Area 76,641 square mi (198,500 square km)
Population 5.834 million 2014
Highest Point 24,407 ft (7,439 m)
Lowest Point 433 ft (132 m)
GDP $7.404 billion 2014
Primary Natural Resources hydropower, gold, coal, oil.
LANDLOCKED AND MOUNTAINOUS, the Kyrgyz Republic achieved its independence in 1991 following the collapse of the Soviet Union. Kyrgyzstan features spectacular mountain vistas and incredible natural beauty reminiscent of SWITZERLAND. Despite its natural beauty and recent attempts to develop a thriving tourist industry, Kyrgyzstan remains mired in poverty. Additional challenges include implementing democracy, combating ethnic tensions, and thwarting terrorism. Central Asia’s second-smallest country in terms of area, Kyrgyzstan borders KAZAKHSTAN to the north, CHINA to the east, TAJIKISTAN to the south, and UZBEKISTAN to the west.
Kyrgyzstan is dominated by the TIAN SHAN (primarily) and Pamir (in the south) mountain ranges. The vast majority of the country (roughly 75 percent) is continuously covered by snow and glaciers. Traversing the Tian Shan remains relatively difficult, as a summer trip from the northern capital of Bishkek to the southern second-largest city of Osh (a distance of 186 mi or 300 km) takes more than 10 hours by automobile. Kyrgyzstan is also home to numerous alpine lakes, the largest and deepest of which is Lake Issyk-Kul, located near the Kazakh border in the north. The lake reaches a depth of 2,300 ft (700 m); its clear, sky-blue water and health resorts make the lake a popular tourist destination. For a country its size, Kyrgyzstan has surprising climatic variability, ranging from polar to dry continental through the mountains, to temperate northern foothills, to subtropical in the southwest. Kyrgyzstan’s most valuable natural resource may be its gold deposits. The Kyrgyz republic was home to the Soviet Union’s largest gold mine (Makmal), which continues to be one of the largest proven gold reserves in the world.
Kyrgyzstan’s population is ethnically diverse, including Kyrgyz (64.9 percent), Uzbek (13.8 percent), Russian (12.5 percent), Dungan (1.1 percent), Ukrainian (1 percent), and Uygyr (1 percent) peoples. Population distribution is concentrated in the Fergana, Talas, and Chu valleys and is centered in the cities of Bishkek (the capital, 2004 population 866,300) and Osh (2004 population 229,700). Most citizens are adherents to the religion of Islam (75 percent), although a sizable minority of Russian Orthodox (20 percent) exists.

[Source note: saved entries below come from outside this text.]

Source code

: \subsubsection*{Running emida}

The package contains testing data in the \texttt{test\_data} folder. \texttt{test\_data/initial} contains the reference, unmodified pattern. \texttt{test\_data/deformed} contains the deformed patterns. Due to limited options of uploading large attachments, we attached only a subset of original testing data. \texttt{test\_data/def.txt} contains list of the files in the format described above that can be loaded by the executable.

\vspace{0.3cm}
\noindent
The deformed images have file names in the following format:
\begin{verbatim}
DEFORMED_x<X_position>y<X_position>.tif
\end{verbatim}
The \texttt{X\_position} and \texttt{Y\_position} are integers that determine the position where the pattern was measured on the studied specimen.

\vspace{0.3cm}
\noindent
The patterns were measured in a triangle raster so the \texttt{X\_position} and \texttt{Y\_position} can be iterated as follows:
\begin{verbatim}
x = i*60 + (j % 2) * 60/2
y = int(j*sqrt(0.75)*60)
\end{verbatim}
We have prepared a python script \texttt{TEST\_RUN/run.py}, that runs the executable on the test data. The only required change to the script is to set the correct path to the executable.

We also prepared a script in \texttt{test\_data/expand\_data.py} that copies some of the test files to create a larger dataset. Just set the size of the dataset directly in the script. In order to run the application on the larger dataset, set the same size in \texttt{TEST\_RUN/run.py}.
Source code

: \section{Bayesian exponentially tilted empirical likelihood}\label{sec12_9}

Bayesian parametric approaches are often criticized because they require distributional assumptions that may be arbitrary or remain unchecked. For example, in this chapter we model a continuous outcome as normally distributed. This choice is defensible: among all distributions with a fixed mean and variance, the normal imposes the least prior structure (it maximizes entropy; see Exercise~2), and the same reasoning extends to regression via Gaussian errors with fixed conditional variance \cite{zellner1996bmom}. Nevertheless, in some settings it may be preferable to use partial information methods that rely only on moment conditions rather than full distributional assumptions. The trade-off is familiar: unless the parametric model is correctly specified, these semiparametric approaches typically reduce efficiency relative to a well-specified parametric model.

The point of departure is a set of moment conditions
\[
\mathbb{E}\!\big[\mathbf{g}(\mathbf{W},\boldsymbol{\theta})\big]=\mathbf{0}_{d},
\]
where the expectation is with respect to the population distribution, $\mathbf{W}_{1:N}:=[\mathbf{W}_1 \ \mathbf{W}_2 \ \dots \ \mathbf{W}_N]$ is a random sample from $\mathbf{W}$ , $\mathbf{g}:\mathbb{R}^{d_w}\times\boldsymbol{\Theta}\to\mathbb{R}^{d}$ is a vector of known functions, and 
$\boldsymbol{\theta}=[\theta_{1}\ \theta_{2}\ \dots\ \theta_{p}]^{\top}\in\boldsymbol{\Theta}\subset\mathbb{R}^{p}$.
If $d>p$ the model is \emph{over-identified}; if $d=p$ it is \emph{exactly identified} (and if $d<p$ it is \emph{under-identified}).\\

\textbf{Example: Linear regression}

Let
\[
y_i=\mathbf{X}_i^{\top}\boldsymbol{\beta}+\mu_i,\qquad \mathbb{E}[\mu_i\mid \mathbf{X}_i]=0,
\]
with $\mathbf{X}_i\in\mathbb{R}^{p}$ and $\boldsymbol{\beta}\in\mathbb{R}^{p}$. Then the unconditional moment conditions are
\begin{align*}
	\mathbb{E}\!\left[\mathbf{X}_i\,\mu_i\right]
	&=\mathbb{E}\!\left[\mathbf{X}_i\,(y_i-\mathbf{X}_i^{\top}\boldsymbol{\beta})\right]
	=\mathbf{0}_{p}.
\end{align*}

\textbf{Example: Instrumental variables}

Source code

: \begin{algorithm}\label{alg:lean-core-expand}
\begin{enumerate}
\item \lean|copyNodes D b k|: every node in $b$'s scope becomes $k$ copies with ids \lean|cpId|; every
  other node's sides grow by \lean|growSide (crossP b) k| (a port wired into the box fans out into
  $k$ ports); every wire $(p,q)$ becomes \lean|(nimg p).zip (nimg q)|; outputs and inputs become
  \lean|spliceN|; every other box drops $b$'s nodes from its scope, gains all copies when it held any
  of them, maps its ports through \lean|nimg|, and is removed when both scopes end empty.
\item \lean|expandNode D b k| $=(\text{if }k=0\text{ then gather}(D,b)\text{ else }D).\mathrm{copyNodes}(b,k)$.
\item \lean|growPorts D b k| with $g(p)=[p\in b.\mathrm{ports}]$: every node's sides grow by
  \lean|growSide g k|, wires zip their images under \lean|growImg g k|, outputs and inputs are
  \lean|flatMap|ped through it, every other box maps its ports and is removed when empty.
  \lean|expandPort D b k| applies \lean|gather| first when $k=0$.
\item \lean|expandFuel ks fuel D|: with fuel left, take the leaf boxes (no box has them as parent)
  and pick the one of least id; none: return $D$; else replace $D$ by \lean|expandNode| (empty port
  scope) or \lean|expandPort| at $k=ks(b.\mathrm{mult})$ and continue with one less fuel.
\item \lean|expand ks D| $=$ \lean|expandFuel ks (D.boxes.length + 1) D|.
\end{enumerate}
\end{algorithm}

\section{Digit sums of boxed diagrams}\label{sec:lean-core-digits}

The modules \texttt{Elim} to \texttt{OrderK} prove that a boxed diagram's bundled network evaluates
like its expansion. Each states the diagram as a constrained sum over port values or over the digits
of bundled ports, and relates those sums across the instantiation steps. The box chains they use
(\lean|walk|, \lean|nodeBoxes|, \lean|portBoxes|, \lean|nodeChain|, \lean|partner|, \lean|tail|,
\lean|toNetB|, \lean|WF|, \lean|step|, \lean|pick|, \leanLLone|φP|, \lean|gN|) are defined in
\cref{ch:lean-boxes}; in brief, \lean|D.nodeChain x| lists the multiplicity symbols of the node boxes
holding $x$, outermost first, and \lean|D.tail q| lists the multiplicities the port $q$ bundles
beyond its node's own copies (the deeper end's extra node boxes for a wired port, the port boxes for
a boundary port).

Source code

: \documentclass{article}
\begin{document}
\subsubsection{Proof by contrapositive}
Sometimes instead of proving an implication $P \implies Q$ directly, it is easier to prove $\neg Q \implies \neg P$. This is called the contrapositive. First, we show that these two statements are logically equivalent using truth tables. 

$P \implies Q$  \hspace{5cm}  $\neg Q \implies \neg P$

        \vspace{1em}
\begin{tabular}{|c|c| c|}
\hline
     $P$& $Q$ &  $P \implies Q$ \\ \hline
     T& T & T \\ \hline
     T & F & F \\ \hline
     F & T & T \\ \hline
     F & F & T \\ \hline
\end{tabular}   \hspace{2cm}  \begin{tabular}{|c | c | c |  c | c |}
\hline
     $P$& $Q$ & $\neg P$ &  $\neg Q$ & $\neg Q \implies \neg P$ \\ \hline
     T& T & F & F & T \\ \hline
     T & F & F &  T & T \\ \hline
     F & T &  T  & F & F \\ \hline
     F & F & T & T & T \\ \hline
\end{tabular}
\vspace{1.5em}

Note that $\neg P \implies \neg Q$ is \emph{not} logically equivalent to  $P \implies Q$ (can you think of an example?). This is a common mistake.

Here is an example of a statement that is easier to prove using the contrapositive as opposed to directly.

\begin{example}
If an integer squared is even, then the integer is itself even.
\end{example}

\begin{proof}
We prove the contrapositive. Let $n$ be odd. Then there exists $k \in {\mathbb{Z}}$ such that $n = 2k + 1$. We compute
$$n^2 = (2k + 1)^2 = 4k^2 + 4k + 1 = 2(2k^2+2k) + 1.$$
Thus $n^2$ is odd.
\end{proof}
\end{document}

A secular state, Kyrgyzstan has two official languages, Kyrgyz and Russian.
Kyrgyzstan’s economy, like that of other poor countries, is dominated by the agricultural sector. A full 55 percent of the labor force is engaged in farming. Nomadic herders raise sheep (for both meat and wool), cattle, and yaks. Other agricultural products include cotton, tobacco, and a variety of vegetables. Industry, which accounts for just 15 percent of the labor force, is limited to gold, small machinery, textiles, and food processing. During its first decade of independence, Kyrgyzstan implemented more market-oriented economic reform but experienced slower economic growth than the other former Soviet republics of Central Asia.
Perhaps the most pressing geographical/political issue facing Kyrgyzstan is its complex western boundary with Uzbekistan and Tajikistan. Three large Tajik exclaves exist entirely within Kyrgyzstan’s borders, and a serious boundary dispute continues with Uzbekistan. Here, seemingly arbitrary boundaries fragment ethnic groups and unite dissimilar peoples. Kyrgyzstan’s relative location has also fostered a growing problem of illegal narcotics traffic. The country has become a corridor for the movement of opium and heroin produced in AFGHANISTAN and Tajikistan, bound for the European market. Combating terrorism represents an additional problem confronting Kyrgyzstan. Radical Islam has penetrated the country, and Osh is considered by many to be the Soviet Central Asian headquarters of Wahhabism.